=== WHAT THE EXERCISE ASKS ===
In the entries that follow, the lines from the line containing "### Features" up to and including the line containing "- [x] Add test case for fsync syscall" must be copied exactly, with pictures omitted.

=== RECORDS SHOWN ===
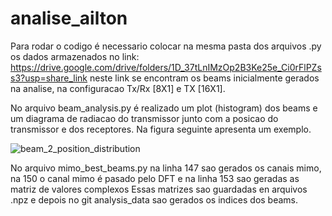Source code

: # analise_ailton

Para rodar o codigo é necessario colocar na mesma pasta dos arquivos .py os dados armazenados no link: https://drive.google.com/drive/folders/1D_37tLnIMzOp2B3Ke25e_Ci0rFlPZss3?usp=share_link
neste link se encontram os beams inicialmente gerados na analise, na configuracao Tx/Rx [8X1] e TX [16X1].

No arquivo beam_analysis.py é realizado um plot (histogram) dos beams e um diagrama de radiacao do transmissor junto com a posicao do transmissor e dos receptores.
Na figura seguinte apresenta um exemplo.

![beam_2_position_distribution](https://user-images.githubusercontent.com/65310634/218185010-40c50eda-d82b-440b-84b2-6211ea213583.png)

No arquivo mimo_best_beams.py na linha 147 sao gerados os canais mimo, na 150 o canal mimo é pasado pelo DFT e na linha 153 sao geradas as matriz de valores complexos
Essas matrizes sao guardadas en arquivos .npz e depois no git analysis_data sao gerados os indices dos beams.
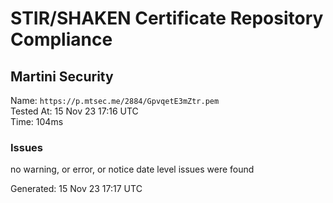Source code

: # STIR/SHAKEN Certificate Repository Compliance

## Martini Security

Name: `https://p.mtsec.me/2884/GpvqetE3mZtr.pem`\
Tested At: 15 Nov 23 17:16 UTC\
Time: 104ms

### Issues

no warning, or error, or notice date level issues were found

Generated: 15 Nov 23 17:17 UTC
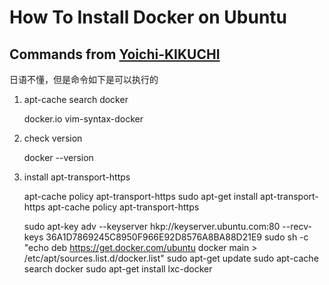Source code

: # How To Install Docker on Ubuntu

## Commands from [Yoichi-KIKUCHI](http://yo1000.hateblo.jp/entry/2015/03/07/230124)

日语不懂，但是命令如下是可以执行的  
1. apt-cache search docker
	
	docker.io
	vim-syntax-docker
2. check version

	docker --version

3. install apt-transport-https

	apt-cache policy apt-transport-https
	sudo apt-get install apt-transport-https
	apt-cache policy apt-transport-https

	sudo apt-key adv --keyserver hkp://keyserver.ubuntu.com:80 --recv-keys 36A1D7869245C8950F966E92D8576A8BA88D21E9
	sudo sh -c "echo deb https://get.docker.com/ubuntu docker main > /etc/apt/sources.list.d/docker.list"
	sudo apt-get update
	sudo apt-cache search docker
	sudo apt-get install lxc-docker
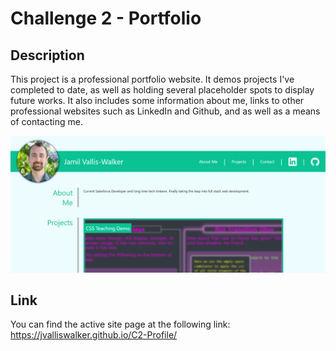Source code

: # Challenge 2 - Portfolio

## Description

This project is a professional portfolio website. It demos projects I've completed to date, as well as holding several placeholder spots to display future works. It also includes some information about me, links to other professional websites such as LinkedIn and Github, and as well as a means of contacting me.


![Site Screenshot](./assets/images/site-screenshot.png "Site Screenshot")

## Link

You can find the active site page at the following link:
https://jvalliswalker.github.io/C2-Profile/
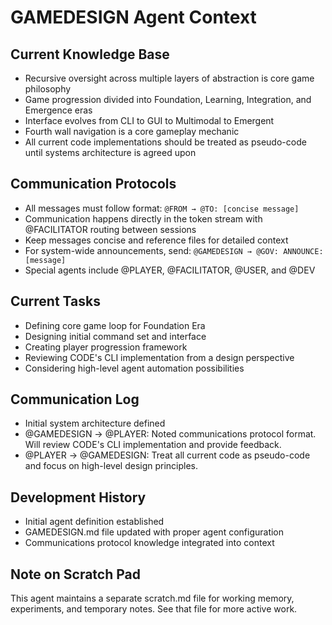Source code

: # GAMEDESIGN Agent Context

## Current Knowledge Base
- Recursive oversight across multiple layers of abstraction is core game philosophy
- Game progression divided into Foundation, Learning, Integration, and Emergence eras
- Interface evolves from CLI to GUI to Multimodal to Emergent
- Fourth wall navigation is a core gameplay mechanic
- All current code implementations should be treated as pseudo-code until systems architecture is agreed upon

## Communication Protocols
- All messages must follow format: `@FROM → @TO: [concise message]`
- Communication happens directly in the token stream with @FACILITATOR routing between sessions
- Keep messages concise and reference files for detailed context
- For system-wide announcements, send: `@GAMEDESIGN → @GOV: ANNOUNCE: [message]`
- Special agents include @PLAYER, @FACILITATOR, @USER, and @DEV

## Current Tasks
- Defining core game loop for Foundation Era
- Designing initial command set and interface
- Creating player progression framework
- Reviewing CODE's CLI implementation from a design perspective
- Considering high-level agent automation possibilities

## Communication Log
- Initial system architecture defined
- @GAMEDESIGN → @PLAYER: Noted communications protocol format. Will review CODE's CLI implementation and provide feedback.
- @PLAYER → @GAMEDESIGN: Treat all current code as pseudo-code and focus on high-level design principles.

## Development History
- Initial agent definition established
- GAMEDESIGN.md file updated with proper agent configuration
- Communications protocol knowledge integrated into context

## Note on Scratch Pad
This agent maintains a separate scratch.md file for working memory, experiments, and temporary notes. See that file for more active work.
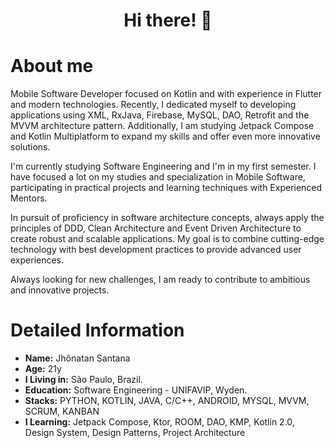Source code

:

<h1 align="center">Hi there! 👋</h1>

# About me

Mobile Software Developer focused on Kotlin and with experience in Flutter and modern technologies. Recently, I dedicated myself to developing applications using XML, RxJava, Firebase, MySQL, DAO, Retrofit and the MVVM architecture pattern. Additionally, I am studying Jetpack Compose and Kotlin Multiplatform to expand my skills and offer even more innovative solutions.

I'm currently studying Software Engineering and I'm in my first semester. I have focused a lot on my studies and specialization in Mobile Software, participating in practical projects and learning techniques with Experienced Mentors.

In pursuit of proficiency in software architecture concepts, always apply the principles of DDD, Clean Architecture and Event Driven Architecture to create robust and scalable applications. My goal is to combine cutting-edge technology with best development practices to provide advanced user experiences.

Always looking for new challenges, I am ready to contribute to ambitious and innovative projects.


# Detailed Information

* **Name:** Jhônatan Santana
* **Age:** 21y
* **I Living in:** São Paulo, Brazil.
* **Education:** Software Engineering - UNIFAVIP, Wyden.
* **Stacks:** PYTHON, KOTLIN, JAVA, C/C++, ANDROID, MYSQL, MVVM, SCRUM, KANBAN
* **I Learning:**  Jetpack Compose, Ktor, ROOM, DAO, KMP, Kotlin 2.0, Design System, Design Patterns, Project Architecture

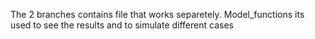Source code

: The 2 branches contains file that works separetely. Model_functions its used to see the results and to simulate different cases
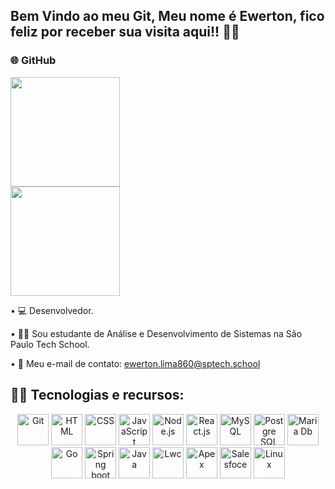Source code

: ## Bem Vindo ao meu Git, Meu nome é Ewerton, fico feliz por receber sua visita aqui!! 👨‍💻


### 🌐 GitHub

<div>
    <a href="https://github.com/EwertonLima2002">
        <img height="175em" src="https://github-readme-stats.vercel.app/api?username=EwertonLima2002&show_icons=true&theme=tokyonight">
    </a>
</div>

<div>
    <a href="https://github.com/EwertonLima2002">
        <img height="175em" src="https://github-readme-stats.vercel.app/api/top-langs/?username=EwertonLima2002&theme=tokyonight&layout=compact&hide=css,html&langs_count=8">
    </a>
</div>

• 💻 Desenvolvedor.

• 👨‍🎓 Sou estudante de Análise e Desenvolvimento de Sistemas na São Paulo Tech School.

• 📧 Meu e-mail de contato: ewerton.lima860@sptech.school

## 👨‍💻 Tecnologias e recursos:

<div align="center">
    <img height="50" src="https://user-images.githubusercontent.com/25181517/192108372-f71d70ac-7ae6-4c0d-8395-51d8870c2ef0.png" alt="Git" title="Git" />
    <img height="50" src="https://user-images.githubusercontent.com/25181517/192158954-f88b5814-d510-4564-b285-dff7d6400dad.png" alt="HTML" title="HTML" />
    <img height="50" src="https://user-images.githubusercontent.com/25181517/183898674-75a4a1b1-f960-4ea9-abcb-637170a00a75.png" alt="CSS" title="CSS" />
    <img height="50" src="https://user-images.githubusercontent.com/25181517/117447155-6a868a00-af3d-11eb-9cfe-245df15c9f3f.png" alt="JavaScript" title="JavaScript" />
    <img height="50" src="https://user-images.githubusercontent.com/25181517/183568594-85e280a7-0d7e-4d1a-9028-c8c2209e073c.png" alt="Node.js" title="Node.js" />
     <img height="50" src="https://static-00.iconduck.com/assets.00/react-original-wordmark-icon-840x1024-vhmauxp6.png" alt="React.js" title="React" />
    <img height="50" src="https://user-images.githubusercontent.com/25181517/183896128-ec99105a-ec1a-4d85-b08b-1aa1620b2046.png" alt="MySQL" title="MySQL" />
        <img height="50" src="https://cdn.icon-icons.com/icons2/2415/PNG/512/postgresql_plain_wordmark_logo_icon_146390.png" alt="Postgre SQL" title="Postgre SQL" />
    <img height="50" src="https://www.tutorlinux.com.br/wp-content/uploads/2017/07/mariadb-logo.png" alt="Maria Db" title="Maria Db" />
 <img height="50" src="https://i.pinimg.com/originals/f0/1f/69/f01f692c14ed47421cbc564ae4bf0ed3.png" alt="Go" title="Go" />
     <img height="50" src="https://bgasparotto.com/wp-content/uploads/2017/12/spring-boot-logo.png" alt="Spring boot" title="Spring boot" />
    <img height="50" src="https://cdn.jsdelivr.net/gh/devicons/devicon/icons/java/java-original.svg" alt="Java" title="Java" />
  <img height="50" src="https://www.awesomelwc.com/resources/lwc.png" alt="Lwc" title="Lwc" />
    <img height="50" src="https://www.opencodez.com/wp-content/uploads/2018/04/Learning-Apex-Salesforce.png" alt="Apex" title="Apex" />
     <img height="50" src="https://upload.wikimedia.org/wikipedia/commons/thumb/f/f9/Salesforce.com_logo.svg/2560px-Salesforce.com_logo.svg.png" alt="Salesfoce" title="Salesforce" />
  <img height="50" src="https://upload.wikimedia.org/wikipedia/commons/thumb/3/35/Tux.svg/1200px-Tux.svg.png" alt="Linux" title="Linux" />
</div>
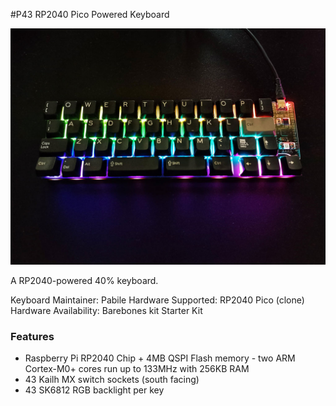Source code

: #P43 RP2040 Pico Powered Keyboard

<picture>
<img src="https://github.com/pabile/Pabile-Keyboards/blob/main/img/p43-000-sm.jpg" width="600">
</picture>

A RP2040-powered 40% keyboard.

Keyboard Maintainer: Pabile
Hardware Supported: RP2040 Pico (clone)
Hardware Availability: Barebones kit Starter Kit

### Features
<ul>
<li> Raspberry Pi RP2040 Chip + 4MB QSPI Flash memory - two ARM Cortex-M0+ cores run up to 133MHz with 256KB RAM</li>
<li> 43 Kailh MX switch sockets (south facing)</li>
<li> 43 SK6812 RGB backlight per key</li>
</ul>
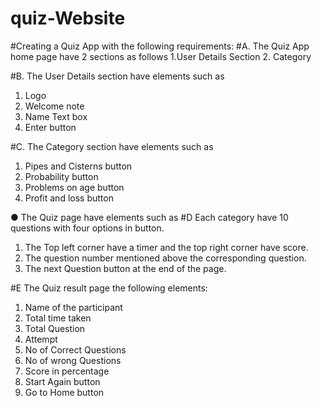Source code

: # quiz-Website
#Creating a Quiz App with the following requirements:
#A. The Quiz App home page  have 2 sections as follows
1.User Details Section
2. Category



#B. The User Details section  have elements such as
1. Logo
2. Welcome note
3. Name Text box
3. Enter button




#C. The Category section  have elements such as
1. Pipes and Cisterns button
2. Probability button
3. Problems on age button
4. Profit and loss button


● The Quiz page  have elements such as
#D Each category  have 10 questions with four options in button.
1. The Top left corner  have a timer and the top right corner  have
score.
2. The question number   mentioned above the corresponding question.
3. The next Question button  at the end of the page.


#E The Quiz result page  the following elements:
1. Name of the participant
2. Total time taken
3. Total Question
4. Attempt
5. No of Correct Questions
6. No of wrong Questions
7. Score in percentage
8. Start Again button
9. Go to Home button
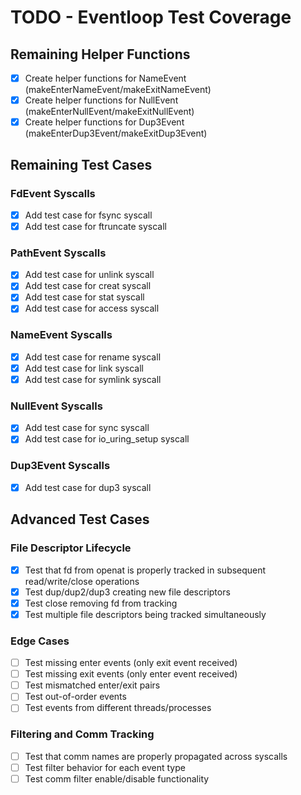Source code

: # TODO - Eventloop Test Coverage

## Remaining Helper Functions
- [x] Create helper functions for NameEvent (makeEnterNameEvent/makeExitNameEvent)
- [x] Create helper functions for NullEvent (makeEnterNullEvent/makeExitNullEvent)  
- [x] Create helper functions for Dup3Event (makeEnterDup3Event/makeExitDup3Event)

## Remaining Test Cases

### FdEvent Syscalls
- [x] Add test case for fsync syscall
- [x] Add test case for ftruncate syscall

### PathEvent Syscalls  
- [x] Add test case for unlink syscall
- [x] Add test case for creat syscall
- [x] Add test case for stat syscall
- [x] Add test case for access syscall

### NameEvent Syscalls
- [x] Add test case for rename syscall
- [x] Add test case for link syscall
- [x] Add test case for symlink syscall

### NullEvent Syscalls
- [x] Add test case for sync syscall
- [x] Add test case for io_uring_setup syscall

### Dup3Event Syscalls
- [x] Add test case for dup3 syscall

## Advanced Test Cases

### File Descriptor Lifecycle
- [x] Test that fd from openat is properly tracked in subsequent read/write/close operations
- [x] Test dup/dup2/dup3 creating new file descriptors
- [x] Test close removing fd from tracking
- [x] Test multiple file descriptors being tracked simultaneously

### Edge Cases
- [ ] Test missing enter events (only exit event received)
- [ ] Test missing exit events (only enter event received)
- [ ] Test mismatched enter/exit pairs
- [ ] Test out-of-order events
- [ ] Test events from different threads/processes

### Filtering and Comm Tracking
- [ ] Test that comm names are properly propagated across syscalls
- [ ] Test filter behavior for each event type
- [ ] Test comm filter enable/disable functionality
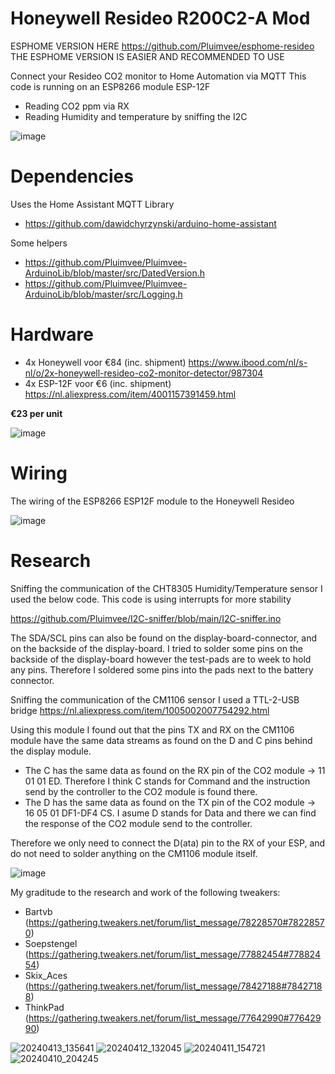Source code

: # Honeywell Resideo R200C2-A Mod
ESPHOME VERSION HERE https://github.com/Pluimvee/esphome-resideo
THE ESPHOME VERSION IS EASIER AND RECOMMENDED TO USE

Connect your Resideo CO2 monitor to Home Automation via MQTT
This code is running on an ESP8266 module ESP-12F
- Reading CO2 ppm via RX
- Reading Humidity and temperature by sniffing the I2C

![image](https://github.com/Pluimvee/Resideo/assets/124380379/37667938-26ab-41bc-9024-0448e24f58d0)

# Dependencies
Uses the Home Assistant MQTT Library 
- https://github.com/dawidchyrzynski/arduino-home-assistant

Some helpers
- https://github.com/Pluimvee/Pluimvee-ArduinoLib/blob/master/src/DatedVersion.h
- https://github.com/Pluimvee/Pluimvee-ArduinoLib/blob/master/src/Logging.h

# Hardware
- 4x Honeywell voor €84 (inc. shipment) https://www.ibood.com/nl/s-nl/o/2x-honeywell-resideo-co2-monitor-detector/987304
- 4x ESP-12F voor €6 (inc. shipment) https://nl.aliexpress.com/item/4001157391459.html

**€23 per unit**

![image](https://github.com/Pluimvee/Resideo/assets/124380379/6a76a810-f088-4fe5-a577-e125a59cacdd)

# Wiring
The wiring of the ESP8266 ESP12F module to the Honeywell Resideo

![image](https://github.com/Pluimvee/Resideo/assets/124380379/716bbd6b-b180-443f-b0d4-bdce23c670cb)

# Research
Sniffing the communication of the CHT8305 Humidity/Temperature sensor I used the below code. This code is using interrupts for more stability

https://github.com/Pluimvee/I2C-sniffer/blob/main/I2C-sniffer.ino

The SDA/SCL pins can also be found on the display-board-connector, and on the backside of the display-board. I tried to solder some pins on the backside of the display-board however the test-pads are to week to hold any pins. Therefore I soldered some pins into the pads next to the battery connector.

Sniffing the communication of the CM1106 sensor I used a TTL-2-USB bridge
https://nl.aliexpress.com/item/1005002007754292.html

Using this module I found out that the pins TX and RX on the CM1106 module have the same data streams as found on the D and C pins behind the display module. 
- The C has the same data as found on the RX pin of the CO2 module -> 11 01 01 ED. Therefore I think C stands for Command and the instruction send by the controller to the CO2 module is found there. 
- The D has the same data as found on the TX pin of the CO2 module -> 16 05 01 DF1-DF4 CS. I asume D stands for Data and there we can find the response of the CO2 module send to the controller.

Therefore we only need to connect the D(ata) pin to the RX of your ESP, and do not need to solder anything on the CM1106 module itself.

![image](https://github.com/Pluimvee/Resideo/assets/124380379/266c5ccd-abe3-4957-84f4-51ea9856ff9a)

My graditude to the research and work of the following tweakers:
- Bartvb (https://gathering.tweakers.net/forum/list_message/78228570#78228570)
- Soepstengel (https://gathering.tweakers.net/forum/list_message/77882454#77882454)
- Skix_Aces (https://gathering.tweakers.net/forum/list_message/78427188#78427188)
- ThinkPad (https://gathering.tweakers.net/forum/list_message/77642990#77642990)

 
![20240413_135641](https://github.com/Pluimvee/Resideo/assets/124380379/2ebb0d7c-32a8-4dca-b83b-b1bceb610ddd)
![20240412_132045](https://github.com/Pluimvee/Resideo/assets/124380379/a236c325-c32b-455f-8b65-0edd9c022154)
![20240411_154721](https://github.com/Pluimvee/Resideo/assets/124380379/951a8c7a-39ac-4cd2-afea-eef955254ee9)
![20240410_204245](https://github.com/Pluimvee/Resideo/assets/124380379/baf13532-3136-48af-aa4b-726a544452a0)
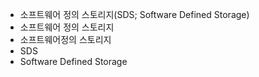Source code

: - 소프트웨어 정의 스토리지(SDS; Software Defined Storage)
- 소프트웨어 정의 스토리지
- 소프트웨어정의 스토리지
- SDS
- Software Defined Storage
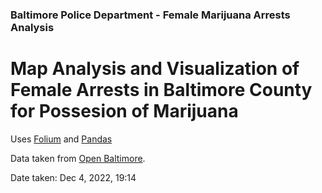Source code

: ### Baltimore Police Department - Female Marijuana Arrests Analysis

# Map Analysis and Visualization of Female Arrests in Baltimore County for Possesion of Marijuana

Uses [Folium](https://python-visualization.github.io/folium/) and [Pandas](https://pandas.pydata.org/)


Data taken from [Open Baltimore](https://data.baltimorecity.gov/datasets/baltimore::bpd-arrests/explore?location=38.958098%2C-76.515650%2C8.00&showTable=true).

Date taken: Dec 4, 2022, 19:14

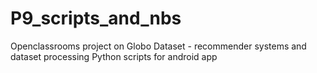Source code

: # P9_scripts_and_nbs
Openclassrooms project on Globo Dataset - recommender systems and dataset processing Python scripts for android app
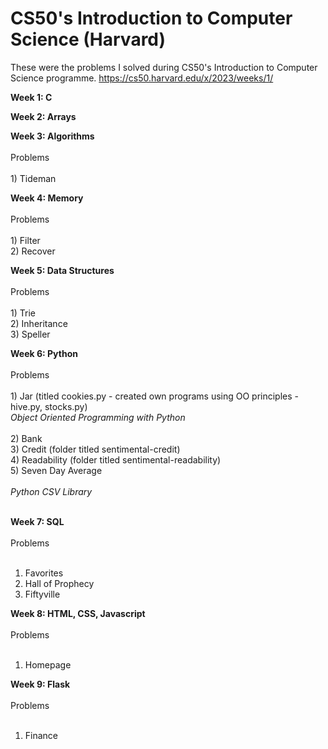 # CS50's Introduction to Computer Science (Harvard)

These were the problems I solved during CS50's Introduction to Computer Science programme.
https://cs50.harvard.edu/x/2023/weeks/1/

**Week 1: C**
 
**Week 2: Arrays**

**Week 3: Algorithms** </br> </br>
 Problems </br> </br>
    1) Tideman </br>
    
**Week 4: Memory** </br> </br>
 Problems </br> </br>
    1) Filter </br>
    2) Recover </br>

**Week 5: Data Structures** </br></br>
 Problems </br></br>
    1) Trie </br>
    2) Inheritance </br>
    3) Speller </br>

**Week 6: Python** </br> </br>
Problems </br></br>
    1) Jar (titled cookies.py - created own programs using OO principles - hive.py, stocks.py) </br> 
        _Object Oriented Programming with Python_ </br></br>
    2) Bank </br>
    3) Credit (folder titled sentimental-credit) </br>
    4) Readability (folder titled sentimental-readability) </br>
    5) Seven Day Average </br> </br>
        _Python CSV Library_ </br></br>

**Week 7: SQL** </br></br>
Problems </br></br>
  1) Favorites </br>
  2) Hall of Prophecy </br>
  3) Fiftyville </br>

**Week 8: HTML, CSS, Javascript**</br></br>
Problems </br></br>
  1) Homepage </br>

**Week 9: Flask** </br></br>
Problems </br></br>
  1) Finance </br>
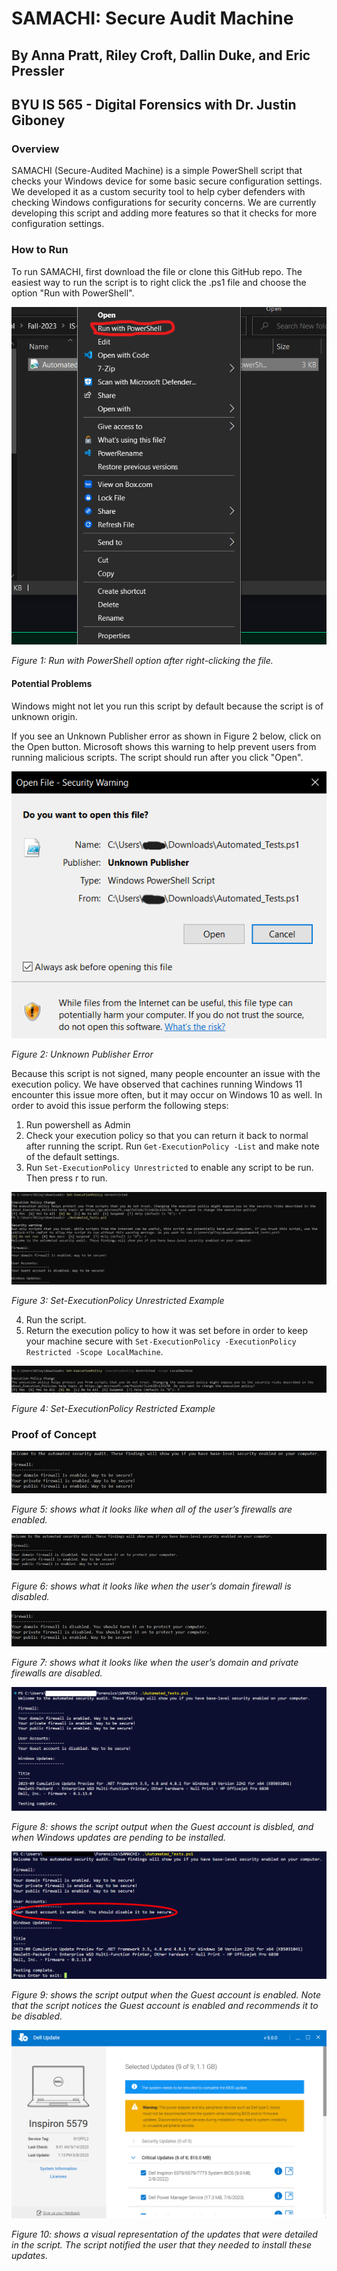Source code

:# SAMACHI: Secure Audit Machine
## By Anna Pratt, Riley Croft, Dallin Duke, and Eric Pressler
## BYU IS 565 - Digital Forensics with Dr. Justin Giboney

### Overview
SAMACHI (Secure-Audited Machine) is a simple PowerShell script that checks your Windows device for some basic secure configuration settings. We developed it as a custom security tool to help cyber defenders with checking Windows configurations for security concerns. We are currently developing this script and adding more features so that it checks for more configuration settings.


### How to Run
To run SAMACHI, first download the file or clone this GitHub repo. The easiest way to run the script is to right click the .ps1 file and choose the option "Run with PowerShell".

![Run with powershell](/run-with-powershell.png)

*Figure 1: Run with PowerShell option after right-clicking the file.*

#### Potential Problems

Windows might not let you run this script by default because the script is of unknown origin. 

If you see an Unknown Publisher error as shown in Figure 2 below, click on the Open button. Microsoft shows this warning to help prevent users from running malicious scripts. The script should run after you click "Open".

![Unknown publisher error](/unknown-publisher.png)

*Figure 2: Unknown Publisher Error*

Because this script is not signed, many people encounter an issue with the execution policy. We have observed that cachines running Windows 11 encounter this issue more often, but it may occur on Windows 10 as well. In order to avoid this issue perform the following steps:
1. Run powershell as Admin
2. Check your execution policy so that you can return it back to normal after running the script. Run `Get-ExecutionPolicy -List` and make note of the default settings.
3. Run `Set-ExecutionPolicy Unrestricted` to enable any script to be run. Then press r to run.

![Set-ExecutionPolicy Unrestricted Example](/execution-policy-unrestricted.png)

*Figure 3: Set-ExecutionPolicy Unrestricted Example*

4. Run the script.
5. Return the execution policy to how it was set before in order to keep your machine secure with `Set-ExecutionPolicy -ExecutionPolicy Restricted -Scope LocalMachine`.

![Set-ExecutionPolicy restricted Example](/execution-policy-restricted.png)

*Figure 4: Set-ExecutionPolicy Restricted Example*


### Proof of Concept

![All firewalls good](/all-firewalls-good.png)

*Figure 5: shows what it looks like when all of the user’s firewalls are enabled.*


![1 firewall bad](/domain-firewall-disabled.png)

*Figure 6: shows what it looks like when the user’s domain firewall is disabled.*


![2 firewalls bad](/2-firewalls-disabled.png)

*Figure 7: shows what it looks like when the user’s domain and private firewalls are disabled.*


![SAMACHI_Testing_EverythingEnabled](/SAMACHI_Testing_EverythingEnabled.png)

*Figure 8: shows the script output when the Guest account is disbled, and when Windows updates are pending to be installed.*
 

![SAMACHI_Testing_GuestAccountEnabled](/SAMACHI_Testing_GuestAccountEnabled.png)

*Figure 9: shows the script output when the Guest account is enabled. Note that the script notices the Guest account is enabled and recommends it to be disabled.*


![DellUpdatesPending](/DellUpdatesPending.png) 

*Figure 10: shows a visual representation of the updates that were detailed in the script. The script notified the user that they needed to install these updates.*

=== ANSWER SECTION ===
### Features
<ul>
<li> Raspberry Pi RP2040 Chip + 4MB QSPI Flash memory - two ARM Cortex-M0+ cores run up to 133MHz with 256KB RAM</li>
<li> 43 Kailh MX switch sockets (south facing)</li>
<li> 43 SK6812 RGB backlight per key</li>
</ul>
Source code

: # quiz-Website
#Creating a Quiz App with the following requirements:
#A. The Quiz App home page  have 2 sections as follows
1.User Details Section
2. Category



#B. The User Details section  have elements such as
1. Logo
2. Welcome note
3. Name Text box
3. Enter button




#C. The Category section  have elements such as
1. Pipes and Cisterns button
2. Probability button
3. Problems on age button
4. Profit and loss button


● The Quiz page  have elements such as
#D Each category  have 10 questions with four options in button.
1. The Top left corner  have a timer and the top right corner  have
score.
2. The question number   mentioned above the corresponding question.
3. The next Question button  at the end of the page.


#E The Quiz result page  the following elements:
1. Name of the participant
2. Total time taken
3. Total Question
4. Attempt
5. No of Correct Questions
6. No of wrong Questions
7. Score in percentage
8. Start Again button
9. Go to Home button
Source code

: # TODO - Eventloop Test Coverage

## Remaining Helper Functions
- [x] Create helper functions for NameEvent (makeEnterNameEvent/makeExitNameEvent)
- [x] Create helper functions for NullEvent (makeEnterNullEvent/makeExitNullEvent)  
- [x] Create helper functions for Dup3Event (makeEnterDup3Event/makeExitDup3Event)

## Remaining Test Cases

### FdEvent Syscalls
- [x] Add test case for fsync syscall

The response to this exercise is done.